# Creating RAG from scratch

## Importing necessary libraries

In [1]:
import os
os.environ['KMP_DUPLICATE_LIB_OK']='TRUE'

In [2]:
import nltk
nltk.download('punkt')
from nltk.tokenize import sent_tokenize
import fitz
from transformers import BertTokenizer,BertModel
import re
import torch
import faiss
import numpy as np
import google.generativeai as genai
from dotenv import load_dotenv


[nltk_data] Downloading package punkt to
[nltk_data]     C:\Users\91859\AppData\Roaming\nltk_data...
[nltk_data]   Package punkt is already up-to-date!
  from .autonotebook import tqdm as notebook_tqdm


In [3]:
load_dotenv()
genai.configure(api_key=os.getenv("API_KEY"))

In [4]:
DEVICE=torch.device("cuda" if torch.cuda.is_available() else "cpu")
DEVICE

device(type='cpu')

In [5]:
tokenizer=BertTokenizer.from_pretrained("bert-base-uncased")

In [6]:
bert_model=BertModel.from_pretrained("bert-base-uncased")
bert_model.to(DEVICE)

BertModel(
  (embeddings): BertEmbeddings(
    (word_embeddings): Embedding(30522, 768, padding_idx=0)
    (position_embeddings): Embedding(512, 768)
    (token_type_embeddings): Embedding(2, 768)
    (LayerNorm): LayerNorm((768,), eps=1e-12, elementwise_affine=True)
    (dropout): Dropout(p=0.1, inplace=False)
  )
  (encoder): BertEncoder(
    (layer): ModuleList(
      (0-11): 12 x BertLayer(
        (attention): BertAttention(
          (self): BertSdpaSelfAttention(
            (query): Linear(in_features=768, out_features=768, bias=True)
            (key): Linear(in_features=768, out_features=768, bias=True)
            (value): Linear(in_features=768, out_features=768, bias=True)
            (dropout): Dropout(p=0.1, inplace=False)
          )
          (output): BertSelfOutput(
            (dense): Linear(in_features=768, out_features=768, bias=True)
            (LayerNorm): LayerNorm((768,), eps=1e-12, elementwise_affine=True)
            (dropout): Dropout(p=0.1, inplace=False

## Document Loading

In [7]:
def load_doc(path):
    full_text=[]
    doc=fitz.open(path)
    for page_num in range(len(doc)):
        page=doc.load_page(page_num)
        text=page.get_text()
        full_text.append({
        "page_number": page_num + 1,
        "text": text
    })
    doc.close()
    return full_text

doc=load_doc(r"C:\Users\91859\Desktop\rag_scratch\rag\sample_pdf.pdf")
for item in doc:
    print(f"Page {item['page_number']}:\n{item['text']}")
    print("-" * 40)


Page 1:
Provided proper attribution is provided, Google hereby grants permission to
reproduce the tables and figures in this paper solely for use in journalistic or
scholarly works.
Attention Is All You Need
Ashish Vaswani∗
Google Brain
avaswani@google.com
Noam Shazeer∗
Google Brain
noam@google.com
Niki Parmar∗
Google Research
nikip@google.com
Jakob Uszkoreit∗
Google Research
usz@google.com
Llion Jones∗
Google Research
llion@google.com
Aidan N. Gomez∗†
University of Toronto
aidan@cs.toronto.edu
Łukasz Kaiser∗
Google Brain
lukaszkaiser@google.com
Illia Polosukhin∗‡
illia.polosukhin@gmail.com
Abstract
The dominant sequence transduction models are based on complex recurrent or
convolutional neural networks that include an encoder and a decoder.

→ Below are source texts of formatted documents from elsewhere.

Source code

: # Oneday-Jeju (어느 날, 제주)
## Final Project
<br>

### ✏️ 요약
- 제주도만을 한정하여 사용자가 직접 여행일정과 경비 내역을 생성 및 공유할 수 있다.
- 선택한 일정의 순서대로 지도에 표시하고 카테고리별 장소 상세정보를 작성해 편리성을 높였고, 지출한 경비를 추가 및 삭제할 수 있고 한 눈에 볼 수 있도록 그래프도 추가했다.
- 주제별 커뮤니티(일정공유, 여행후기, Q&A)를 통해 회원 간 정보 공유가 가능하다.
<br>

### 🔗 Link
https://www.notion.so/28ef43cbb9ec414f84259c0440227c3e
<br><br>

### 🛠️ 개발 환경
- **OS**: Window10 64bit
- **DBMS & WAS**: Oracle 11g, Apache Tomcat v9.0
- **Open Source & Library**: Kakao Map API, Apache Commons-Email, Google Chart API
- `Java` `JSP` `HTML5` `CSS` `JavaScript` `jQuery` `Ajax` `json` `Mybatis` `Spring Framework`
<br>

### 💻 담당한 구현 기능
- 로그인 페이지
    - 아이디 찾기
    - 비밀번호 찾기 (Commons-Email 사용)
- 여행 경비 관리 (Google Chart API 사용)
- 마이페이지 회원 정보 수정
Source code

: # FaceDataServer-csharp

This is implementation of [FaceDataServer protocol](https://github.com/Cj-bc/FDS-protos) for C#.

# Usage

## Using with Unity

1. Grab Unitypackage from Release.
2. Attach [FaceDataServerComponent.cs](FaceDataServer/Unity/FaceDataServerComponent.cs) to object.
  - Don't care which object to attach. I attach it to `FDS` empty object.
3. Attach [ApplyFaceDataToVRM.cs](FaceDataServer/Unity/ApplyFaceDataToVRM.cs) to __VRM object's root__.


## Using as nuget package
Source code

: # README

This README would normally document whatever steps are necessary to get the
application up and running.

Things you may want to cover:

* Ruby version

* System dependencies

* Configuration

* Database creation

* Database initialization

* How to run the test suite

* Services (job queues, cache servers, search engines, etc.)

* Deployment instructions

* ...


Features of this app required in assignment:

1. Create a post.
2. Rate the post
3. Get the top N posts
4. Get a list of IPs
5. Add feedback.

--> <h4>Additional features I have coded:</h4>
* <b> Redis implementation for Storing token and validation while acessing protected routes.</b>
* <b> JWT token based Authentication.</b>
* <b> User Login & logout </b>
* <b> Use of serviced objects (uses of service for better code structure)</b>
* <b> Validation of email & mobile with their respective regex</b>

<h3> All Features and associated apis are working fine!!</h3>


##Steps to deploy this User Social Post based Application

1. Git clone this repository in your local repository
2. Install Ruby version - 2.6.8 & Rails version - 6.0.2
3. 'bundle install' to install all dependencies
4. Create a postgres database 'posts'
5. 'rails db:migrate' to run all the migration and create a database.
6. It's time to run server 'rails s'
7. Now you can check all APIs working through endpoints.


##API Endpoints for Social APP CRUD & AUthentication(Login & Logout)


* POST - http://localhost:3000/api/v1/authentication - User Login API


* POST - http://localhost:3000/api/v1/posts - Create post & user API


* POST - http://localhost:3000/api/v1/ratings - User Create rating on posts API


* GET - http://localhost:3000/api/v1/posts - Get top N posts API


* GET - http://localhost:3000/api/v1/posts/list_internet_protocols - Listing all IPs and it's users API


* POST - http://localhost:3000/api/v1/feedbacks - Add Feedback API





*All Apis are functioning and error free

The best
performing models also connect the encoder and decoder through an attention
mechanism. We propose a new simple network architecture, the Transformer,
based solely on attention mechanisms, dispensing with recurrence and convolutions
entirel

In [8]:
def preprocess_doc(doc):
    placeholder = "___PARAGRAPH_BREAK___"
    for page in doc:
        page["text"]=re.sub(r'\n\d\n+',r'\n',page["text"])  #removes page numbers
        page["text"]=re.sub(r'(\n )+',placeholder,page["text"])
        page["text"]=re.sub(r'\n',' ',page["text"])
        page["text"]=re.sub(placeholder,'\n',page["text"])
    return doc

doc=preprocess_doc(doc)
for item in doc:
    print(f"Page {item['page_number']}:\n{item['text']}")
    print("-" * 40)


Page 1:
Provided proper attribution is provided, Google hereby grants permission to reproduce the tables and figures in this paper solely for use in journalistic or scholarly works. Attention Is All You Need Ashish Vaswani∗ Google Brain avaswani@google.com Noam Shazeer∗ Google Brain noam@google.com Niki Parmar∗ Google Research nikip@google.com Jakob Uszkoreit∗ Google Research usz@google.com Llion Jones∗ Google Research llion@google.com Aidan N. Gomez∗† University of Toronto aidan@cs.toronto.edu Łukasz Kaiser∗ Google Brain lukaszkaiser@google.com Illia Polosukhin∗‡ illia.polosukhin@gmail.com Abstract The dominant sequence transduction models are based on complex recurrent or convolutional neural networks that include an encoder and a decoder. The best performing models also connect the encoder and decoder through an attention mechanism. We propose a new simple network architecture, the Transformer, based solely on attention mechanisms, dispensing with recurrence and convolutions entirel

## Text Splitting

In [9]:
def split_text(doc,chunk_size=250,overlap=20): # character based splitting
    chunks=[]
    page_num=[]
    for page in doc:
        start=0
        while(start< len(page["text"])):
            
            end=min(start+chunk_size,len(page["text"]))
            a="".join(page["text"][start:end+1])
            page_num.append(page["page_number"])
            start=start+chunk_size-overlap
            chunks.append(a)
    return chunks,page_num

chunks,page_num=split_text(doc)
print(chunks)
print(page_num)

['Provided proper attribution is provided, Google hereby grants permission to reproduce the tables and figures in this paper solely for use in journalistic or scholarly works. Attention Is All You Need Ashish Vaswani∗ Google Brain avaswani@google.com No', 'vaswani@google.com Noam Shazeer∗ Google Brain noam@google.com Niki Parmar∗ Google Research nikip@google.com Jakob Uszkoreit∗ Google Research usz@google.com Llion Jones∗ Google Research llion@google.com Aidan N. Gomez∗† University of Toronto aidan@cs.t', 'of Toronto aidan@cs.toronto.edu Łukasz Kaiser∗ Google Brain lukaszkaiser@google.com Illia Polosukhin∗‡ illia.polosukhin@gmail.com Abstract The dominant sequence transduction models are based on complex recurrent or convolutional neural networks that i', 'eural networks that include an encoder and a decoder. The best performing models also connect the encoder and decoder through an attention mechanism. We propose a new simple network architecture, the Transformer, based solely on atte

Splitting by character is not efficient since it may break words

In [10]:
def split(doc,chunk_size=80,overlap=4):  # word-based splitting
    chunks=[]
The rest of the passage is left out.